Senior Vice President, Investment Properties Division

CB Richard Ellis

Claim to Fame: Sale of Wilshire Estina at Wilshire and Beverly Glen boulevards

The properties handled by Laurie Lustig-Bower include some of the Westside’s most fashionable and expensive apartment buildings and condominiums.

Her sales include the 18-story Wilshire Estina at Wilshire and Beverly Glen boulevards bought by real estate mogul Donald Sterling in 1995, now called Sterling International Tower. (It was listed at about $44.4 million when it was on the market, but she wouldn’t disclose Sterling’s purchase price.)
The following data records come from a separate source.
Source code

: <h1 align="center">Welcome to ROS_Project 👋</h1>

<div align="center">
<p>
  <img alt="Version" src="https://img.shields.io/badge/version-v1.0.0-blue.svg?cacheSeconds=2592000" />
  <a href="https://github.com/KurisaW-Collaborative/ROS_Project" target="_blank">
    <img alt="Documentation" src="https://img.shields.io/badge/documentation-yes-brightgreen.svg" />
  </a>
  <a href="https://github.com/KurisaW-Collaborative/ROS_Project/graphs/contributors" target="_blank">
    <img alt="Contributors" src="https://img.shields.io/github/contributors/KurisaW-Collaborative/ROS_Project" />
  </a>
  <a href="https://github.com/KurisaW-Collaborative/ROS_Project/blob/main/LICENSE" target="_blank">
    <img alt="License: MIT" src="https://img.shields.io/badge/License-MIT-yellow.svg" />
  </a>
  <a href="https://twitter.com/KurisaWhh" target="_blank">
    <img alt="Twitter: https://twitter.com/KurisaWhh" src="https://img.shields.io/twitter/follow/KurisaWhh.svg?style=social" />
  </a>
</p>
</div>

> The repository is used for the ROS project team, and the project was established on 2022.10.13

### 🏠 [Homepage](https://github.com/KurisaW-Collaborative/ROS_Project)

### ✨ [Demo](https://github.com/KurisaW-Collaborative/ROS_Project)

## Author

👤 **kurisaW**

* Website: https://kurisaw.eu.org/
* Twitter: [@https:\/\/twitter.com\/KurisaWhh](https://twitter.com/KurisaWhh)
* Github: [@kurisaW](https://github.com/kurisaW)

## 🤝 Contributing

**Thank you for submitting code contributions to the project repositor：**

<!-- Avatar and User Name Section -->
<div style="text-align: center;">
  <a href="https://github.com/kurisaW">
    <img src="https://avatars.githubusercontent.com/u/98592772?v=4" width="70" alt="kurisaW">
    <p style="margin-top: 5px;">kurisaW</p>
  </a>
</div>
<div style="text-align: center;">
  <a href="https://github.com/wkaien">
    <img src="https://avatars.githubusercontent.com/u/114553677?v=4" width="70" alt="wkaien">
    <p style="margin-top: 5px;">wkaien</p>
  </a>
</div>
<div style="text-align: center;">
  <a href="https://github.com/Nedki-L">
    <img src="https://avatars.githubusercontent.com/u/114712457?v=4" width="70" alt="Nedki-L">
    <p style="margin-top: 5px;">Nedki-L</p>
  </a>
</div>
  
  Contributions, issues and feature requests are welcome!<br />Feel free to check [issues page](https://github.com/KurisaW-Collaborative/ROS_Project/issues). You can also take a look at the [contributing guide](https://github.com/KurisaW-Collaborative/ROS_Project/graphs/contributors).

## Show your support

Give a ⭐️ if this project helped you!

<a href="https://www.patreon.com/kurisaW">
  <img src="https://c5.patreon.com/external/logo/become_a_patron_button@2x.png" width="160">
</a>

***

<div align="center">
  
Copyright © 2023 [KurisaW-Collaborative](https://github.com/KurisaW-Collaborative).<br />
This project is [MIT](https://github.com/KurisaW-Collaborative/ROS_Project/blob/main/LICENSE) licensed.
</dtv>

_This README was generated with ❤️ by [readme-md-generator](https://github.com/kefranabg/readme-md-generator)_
Lustig-Bower said it was an interesting property for a number of reasons, including the fact that “it was on the south side of Wilshire, which meant it had better views. You could see out your window from downtown all the way to Catalina.”

The sale was among the $450 million in investment transactions she has handled since joining CB Richard Ellis in 1988.
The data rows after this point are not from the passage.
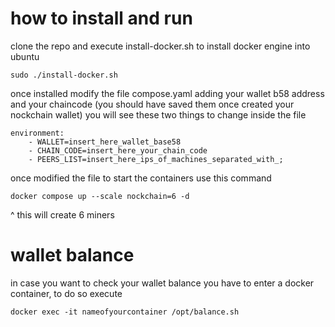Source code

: # how to install and run
clone the repo and execute install-docker.sh to install docker engine into ubuntu

    sudo ./install-docker.sh

once installed modify the file compose.yaml
adding your wallet b58 address and your chaincode (you should have saved them once created your nockchain wallet)
you will see these two things to change inside the file

    environment:
        - WALLET=insert_here_wallet_base58
        - CHAIN_CODE=insert_here_your_chain_code
        - PEERS_LIST=insert_here_ips_of_machines_separated_with_; 

once modified the file to start the containers use this command

    docker compose up --scale nockchain=6 -d

^ this will create 6 miners

# wallet balance
in case you want to check your wallet balance you have to enter a docker container, to do so execute

    docker exec -it nameofyourcontainer /opt/balance.sh
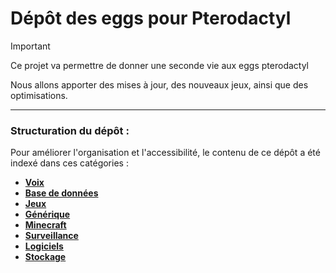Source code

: # Dépôt des eggs pour Pterodactyl

> [!IMPORTANT]
> Ce projet va permettre de donner une seconde vie aux eggs pterodactyl
> 
> 
> Nous allons apporter des mises à jour, des nouveaux jeux, ainsi que des optimisations.
> 
----

### Structuration du dépôt :

Pour améliorer l'organisation et l'accessibilité, le contenu de ce dépôt a été indexé dans ces catégories :

- **[Voix](https://github.com/OxiWanV2/eggs4pterodactylpanel/tree/master/voice_servers)**
- **[Base de données](https://github.com/OxiWanV2/eggs4pterodactylpanel/tree/master/database)**
- **[Jeux](https://github.com/OxiWanV2/eggs4pterodactylpanel/tree/master/games)**
- **[Générique](https://github.com/OxiWanV2/eggs4pterodactylpanel/tree/master/generic)**
- **[Minecraft](https://github.com/OxiWanV2/eggs4pterodactylpanel/tree/master/minecraft)**
- **[Surveillance](https://github.com/OxiWanV2/eggs4pterodactylpanel/tree/master/monitoring)**
- **[Logiciels](https://github.com/OxiWanV2/eggs4pterodactylpanel/tree/master/software)**
- **[Stockage](https://github.com/OxiWanV2/eggs4pterodactylpanel/tree/master/storage)**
Last year, she posted sales of $70 million, which earned her honors as the No. 1 broker in CB’s Western division and the firm’s No. 3 broker nationwide. One of her biggest transactions in 1998 was Sierra Canyon, a Santa Clarita apartment complex listed at $17 million that was sold to Equity Residential Trust, one of the nation’s largest apartment REITs.
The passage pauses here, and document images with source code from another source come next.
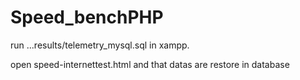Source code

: # Speed_benchPHP
 

run ...results/telemetry_mysql.sql in xampp.

open speed-internettest.html and that datas are restore in database


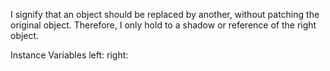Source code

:I signify that an object should be replaced by another, without patching the original object. Therefore, I only hold to a shadow or reference of the right object.

Instance Variables
	left:		<Object>
	right:		<Object>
In addition, Lustig-Bower sold four buildings within three blocks of each other on the west side of Doheny Drive near the Four Seasons Hotel. One was a Mediterranean-style apartment house built in the late 1980s. The average sale price of the 32 units was $200,000, an unusually high price for apartments. But she points out that each room in each unit including the bathrooms had its own telephone jack. And each apartment featured a jacuzzi.

Lustig-Bower became interested in handling residential property when she was selling laboratory equipment for Baxter Health Care Corp. and used her sales commissions to buy a duplex.

“The real estate agent was pushy,” she said, “and I didn’t want to get pushed.”

She took a real estate course to learn more about the subject, earned her agent license, and decided to sell buildings rather than test tubes.

David Norcutt, then an Ellis broker, hired her as his assistant, and she spent three years helping him sell residential, commercial and industrial properties. After Norcutt left the firm, Lustig-Bower switched her focus to multifamily housing.

“This was in the early 1990s, when the banks owned a lot of foreclosed buildings,” she says. “I went to the banks and pitched my business. I got the banks to believe I could sell some of their buildings.”

Lustig-Bower earned a bachelor’s degree in business administration from USC. Last Valentine’s Day, she married Tim Bower, a retail broker who also works for Ellis.